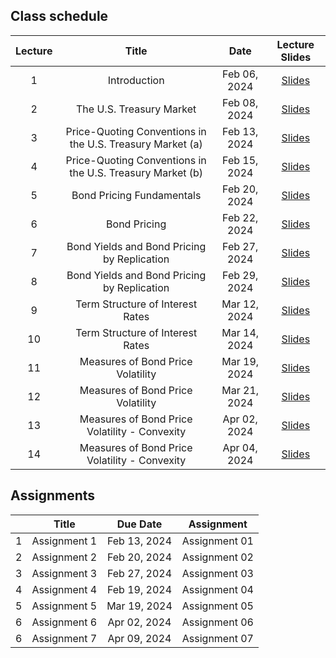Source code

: 
## Class schedule

| Lecture | Title                                      | Date          | Lecture Slides                                              |
|:-------:|:------------------------------------------:|:-------------:|:-----------------------------------------------------------:|
| 1       | Introduction                               | Feb 06, 2024   |  [Slides](/assets/lectures/lect01/Lect01.html)             |
| 2       | The U.S. Treasury Market                   | Feb 08, 2024   |  [Slides](/assets/lectures/lect02/Lect02.html)             |
| 3       | Price-Quoting Conventions in the U.S. Treasury Market (a) | Feb 13, 2024   |  [Slides](/assets/lectures/lect03/Lect03.html)             |
| 4       | Price-Quoting Conventions in the U.S. Treasury Market (b) | Feb 15, 2024   |  [Slides](/assets/lectures/lect03/Lect03.html)             |
| 5       | Bond Pricing Fundamentals                  | Feb 20, 2024   |  [Slides](/assets/lectures/lect04/Lect04.html)             |
| 6       | Bond Pricing                               | Feb 22, 2024   | [Slides](/assets/lectures/lect05/Lect05.html)              |
| 7       | Bond Yields and Bond Pricing by Replication | Feb 27, 2024   | [Slides](/assets/lectures/lect06/Lect06.html)              |
| 8       | Bond Yields and Bond Pricing by Replication | Feb 29, 2024   | [Slides](/assets/lectures/lect06/Lect06.html)              |
| 9       | Term Structure of Interest Rates            | Mar 12, 2024   | [Slides](/assets/lectures/lect07/Lect07.html)              |
| 10      | Term Structure of Interest Rates            | Mar 14, 2024   | [Slides](/assets/lectures/lect07/Lect07.html)              |
| 11      | Measures of Bond Price Volatility           | Mar 19, 2024   | [Slides](/assets/lectures/lect08/Lect08.html)              |
| 12      | Measures of Bond Price Volatility           | Mar 21, 2024   | [Slides](/assets/lectures/lect08/Lect08.html)              |
| 13      | Measures of Bond Price Volatility - Convexity | Apr 02, 2024   | [Slides](/assets/lectures/lect09/Lect09.html)              |
| 14      | Measures of Bond Price Volatility - Convexity | Apr 04, 2024   | [Slides](/assets/lectures/lect10/Lect09.html)              |





## Assignments

|         | Title                                      | Due Date          | Assignment                                              |
|:-------:|:------------------------------------------:|:-----------------:|:-------------------------------------------------------:|
| 1       | Assignment 1                               | Feb 13, 2024      | Assignment 01                                           |
| 2       | Assignment 2                               | Feb 20, 2024      | Assignment 02                                           |
| 3       | Assignment 3                               | Feb 27, 2024      | Assignment 03                                           |
| 4       | Assignment 4                               | Feb 19, 2024      | Assignment 04                                           |
| 5       | Assignment 5                               | Mar 19, 2024      | Assignment 05                                           |
| 6       | Assignment 6                               | Apr 02, 2024      | Assignment 06                                           |
| 6       | Assignment 7                               | Apr 09, 2024      | Assignment 07                                           |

^^^^

Across the material, how many lines contain the word "Rates"? Only the number is wanted.

▶ **SOLUTION TO THIS EXERCISE**
2